Whining, complaining kids who smuggled in makeup, everyone moaning about how hard it was and how much they wanted toilet paper, or soda, and that one idiot complaining CONSTANTLY that he was sick, when he was nothing more than lazy and annoying, not to mention the one family who didn't play by the rules, at ALL.

No, give me Pioneer Quest, thanks.


----------



## StaceyS (Nov 19, 2003)

I LOVED Pioneer Quest! Wish it was available to purchase and download online, I'd definitely pay for it.


----------



## KentuckyDreamer (Jan 20, 2012)

The only place I have found so far is the Treadwell site. The cost is $75.00 plus shipping and handling. I may breakdown and order next month.


----------



## hillbillygal (Jan 16, 2008)

Has anybody tried [ame="http://www.youtube.com/watch?v=7DBUbYEUIMM&feature=relmfu"]Texas Ranch House[/ame]?Saw it on YouTube and am going to give it a try.


----------



## thistle (Jan 29, 2006)

Yep.. seen that one. Not to give you any spoilers, but I was really hoping for a mutiny, and I'm glad I've never met that spoiled family in real life.


----------



## Dusky Beauty (Jan 4, 2012)

I enjoy frontier house-- mostly for watching the psychological effects on pampered modern families of 19th century living--- the main thing that bugged me was the fact that NONE of the families ever gleaned. Those kids should have been out hunting around for edibles, not demanding mom entertain and "watch" them.


----------



## freeb (Jul 25, 2009)

Does anyone know of a place to find what was in the original food stores that was sent with them that was supposed to last 5 weeks?


----------



## KentuckyDreamer (Jan 20, 2012)

Did I see they took a HUGE box of dried peas? I may be getting my series confused, but I remember at one point everyone was sick of dried peas ( peas porridge hot, peas porridge cold...)


----------



## KentuckyDreamer (Jan 20, 2012)

I think I found it...follow the link and look to the far right...
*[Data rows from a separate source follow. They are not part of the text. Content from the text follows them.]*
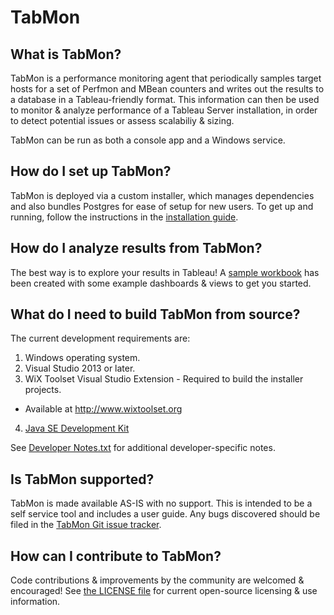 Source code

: # TabMon #

## What is TabMon?

TabMon is a performance monitoring agent that periodically samples target hosts for a set of Perfmon and MBean counters and writes out the results to a database in a Tableau-friendly format.  This information can then be used to monitor & analyze performance of a Tableau Server installation, in order to detect potential issues or assess scalabiliy & sizing.

TabMon can be run as both a console app and a Windows service.

## How do I set up TabMon?

TabMon is deployed via a custom installer, which manages dependencies and also bundles Postgres for ease of setup for new users.  To get up and running, follow the instructions in the [installation guide](https://github.com/tableau/TabMon/blob/master/TabMonService/Documentation/UserGuide.pdf).

## How do I analyze results from TabMon?

The best way is to explore your results in Tableau!  A [sample workbook](https://github.com/tableau/TabMon/blob/master/Sample%20Workbooks/TabMon%20Workbook.twb) has been created with some example dashboards & views to get you started.

## What do I need to build TabMon from source?

The current development requirements are:

1. Windows operating system.
2. Visual Studio 2013 or later.
3. WiX Toolset Visual Studio Extension - Required to build the installer projects.
  * Available at http://www.wixtoolset.org
4. [Java SE Development Kit](http://www.oracle.com/technetwork/java/javase/downloads/jdk8-downloads-2133151.html)

See [Developer Notes.txt](https://github.com/tableau/TabMon/blob/master/Developer%20Notes.txt) for additional developer-specific notes.

## Is TabMon supported?

TabMon is made available AS-IS with no support. This is intended to be a self service tool and includes a user guide.  Any bugs discovered should be filed in the [TabMon Git issue tracker](https://github.com/tableau/TabMon/issues).

## How can I contribute to TabMon?

Code contributions & improvements by the community are welcomed & encouraged!  See [the LICENSE file](https://github.com/tableau/TabMon/blob/master/LICENSE) for current open-source licensing & use information.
PBS - Frontier House: Top Story: Week 5


----------



## Raven12 (Mar 5, 2011)

Is this the show where they had to chop wood all summer in order to make it through the winter? Wasn't there only one family that would have survived determined by the historical judges? I loved it!


----------



## Raven12 (Mar 5, 2011)

A.T. Hagan said:


> You do have to understand the premise though. It wasn't simply a recreation of frontier life as a how-to. It was a recreation of the sorts of people that moved to the frontiers and what they experienced. At least so much as they were able to do so. Six out of ten who filed homestead claims could not stick it out for the five years to prove their claims. Of the remaining forty percent I'd be willing to bet a significant part of them ended up selling out before another five years were up. Even for the folks who had never experienced modern conveniences that life was tough. A great many of those folks really had no idea of what life on the western frontier was going to be like and many ended up trying to homestead in areas where they simply could not make a living no matter what they did.
> 
> The mental and emotional toll of what they were recreating was every bit as important as the physical. Some stuck it out and made it through. Many could not. Some places were homesteaded where it should never have been attempted.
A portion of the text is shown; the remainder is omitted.